Montford Scott (b. in Norfolk, England; executed at Fleet Street, London, on 2 July 1591) was an English Roman Catholic priest. He is a Catholic martyr, beatified in 1987.

Life

He went to Douai College in 1574, as one of the earliest seminary students there, and studied theology. The next year he was made subdeacon, and accompanied Dominic Vaughan to England.

In Essex they fell into the hands of the Government, December 1576, and under examination, Vaughan gave the names of Catholics both in London and Essex. They were then handed over by the Privy Council to the Archbishop of Canterbury for further examination, but nothing more was elicited, and they were afterwards set at liberty.

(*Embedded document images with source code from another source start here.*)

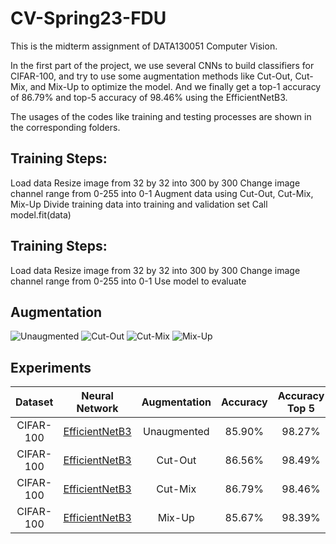 # CV-Spring23-FDU

This is the midterm assignment of DATA130051 Computer Vision.

In the first part of the project, we use several CNNs to build classifiers for CIFAR-100, and try to use some augmentation methods like Cut-Out, Cut-Mix, and Mix-Up to optimize the model. And we finally get a top-1 accuracy of 86.79% and top-5 accuracy of 98.46% using the EfficientNetB3.

The usages of the codes like training and testing processes are shown in the corresponding folders.

## Training Steps:
Load data
Resize image from 32 by 32 into 300 by 300
Change image channel range from 0-255 into 0-1 
Augment data using Cut-Out, Cut-Mix, Mix-Up
Divide training data into training and validation set
Call model.fit(data)

## Training Steps:
Load data
Resize image from 32 by 32 into 300 by 300
Change image channel range from 0-255 into 0-1 
Use model to evaluate


## Augmentation

<img alt="Unaugmented" src="https://github.com/tianyue58/CV_a2_t1/assets/77108843/09189826-2fbd-4b62-ab08-f84092c68c23">

<img alt="Cut-Out" src="https://github.com/tianyue58/CV_a2_t1/assets/77108843/255b6c57-9ccf-4d38-b2b0-209de3509b90">

<img alt="Cut-Mix" src="https://github.com/tianyue58/CV_a2_t1/assets/77108843/7cf83562-e5f5-4336-ae6a-4d7e783774ce">

<img alt="Mix-Up" src="https://github.com/tianyue58/CV_a2_t1/assets/77108843/ffd419a8-5f90-490f-8aa2-080838122448">

## Experiments

|  Dataset  |                                            Neural Network                                            | Augmentation | Accuracy | Accuracy Top 5 |
| :-------: | :--------------------------------------------------------------------------------------------------: | :----------: | :------: | :------------: |
| CIFAR-100 | [EfficientNetB3](https://drive.google.com/file/d/1kyYJPV74O5c28oNOzJwi0ioXJE08pDnJ/view?usp=sharing) | Unaugmented  |  85.90%  |     98.27%     |
| CIFAR-100 | [EfficientNetB3](https://drive.google.com/file/d/1hojlHrX3JBR-9PmjbOraSr3Y9bRUxEQ-/view?usp=sharing) |   Cut-Out    |  86.56%  |     98.49%     |
| CIFAR-100 | [EfficientNetB3](https://drive.google.com/file/d/1XOHuIf2jssOMsdj92GVowNfIkevv3q-R/view?usp=sharing) |   Cut-Mix    |  86.79%  |     98.46%     |
| CIFAR-100 | [EfficientNetB3](https://drive.google.com/file/d/1j6GNSwVcspLvAqAB1To2UxzuE_6FUVtE/view?usp=sharing) |    Mix-Up    |  85.67%  |     98.39%     |
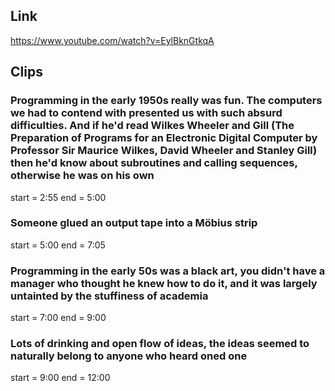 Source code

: ## Link
https://www.youtube.com/watch?v=EylBknGtkqA

## Clips

### Programming in the early 1950s really was fun. The computers we had to contend with presented us with such absurd difficulties. And if he'd read Wilkes Wheeler and Gill (The Preparation of Programs for an Electronic Digital Computer by Professor Sir Maurice Wilkes, David Wheeler and Stanley Gill) then he'd know about subroutines and calling sequences, otherwise he was on his own
start = 2:55
end = 5:00

### Someone glued an output tape into a Möbius strip
start = 5:00
end = 7:05

### Programming in the early 50s was a black art, you didn't have a manager who thought he knew how to do it, and it was largely untainted by the stuffiness of academia
start = 7:00
end = 9:00

### Lots of drinking and open flow of ideas, the ideas seemed to naturally belong to anyone who heard oned one
start = 9:00
end = 12:00

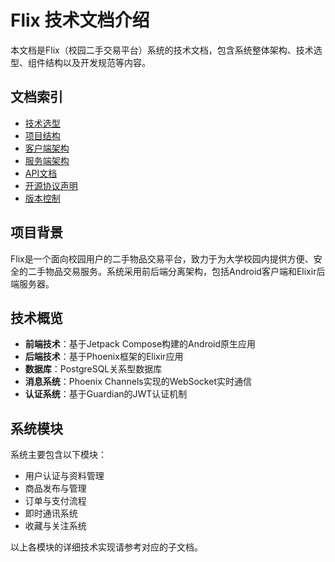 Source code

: # Flix 技术文档介绍

本文档是Flix（校园二手交易平台）系统的技术文档，包含系统整体架构、技术选型、组件结构以及开发规范等内容。

## 文档索引

- [技术选型](技术选型.md)
- [项目结构](项目结构.md)
- [客户端架构](客户端架构.md)
- [服务端架构](服务端架构.md)
- [API文档](api文档.md)
- [开源协议声明](开源协议声明.md)
- [版本控制](版本控制.md)

## 项目背景

Flix是一个面向校园用户的二手物品交易平台，致力于为大学校园内提供方便、安全的二手物品交易服务。系统采用前后端分离架构，包括Android客户端和Elixir后端服务器。

## 技术概览

- **前端技术**：基于Jetpack Compose构建的Android原生应用
- **后端技术**：基于Phoenix框架的Elixir应用
- **数据库**：PostgreSQL关系型数据库
- **消息系统**：Phoenix Channels实现的WebSocket实时通信
- **认证系统**：基于Guardian的JWT认证机制

## 系统模块

系统主要包含以下模块：
- 用户认证与资料管理
- 商品发布与管理
- 订单与支付流程
- 即时通讯系统
- 收藏与关注系统

以上各模块的详细技术实现请参考对应的子文档。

Scott returned to Douai on 22 May 1577, and having been ordained priest at Brussels set out for the English mission on 17 June. The vessel in which he crossed to England was attacked by pirates, but he escaped with some loss of his goods. In 1578, he was captured at Cambridge and sent to London by the University's Vice-Chancellor "with all such books, letters, writings, and other trash which were taken about them", but eventually released. He is mentioned as having laboured in Kent (1580), Norfolk, Suffolk (1583), Lincolnshire and Yorkshire (1584). On 24 April 1584, John Nedeham and others were indicted at Norwich for having, on 1 June 1582, received blessed beads from him.

In 1584 he was captured at York at brought to London, where he remained a prisoner for seven years. His release was procured by a money payment of one Baker, on condition of his leaving the country, but Richard Topcliffe immediately procured his re-arrest.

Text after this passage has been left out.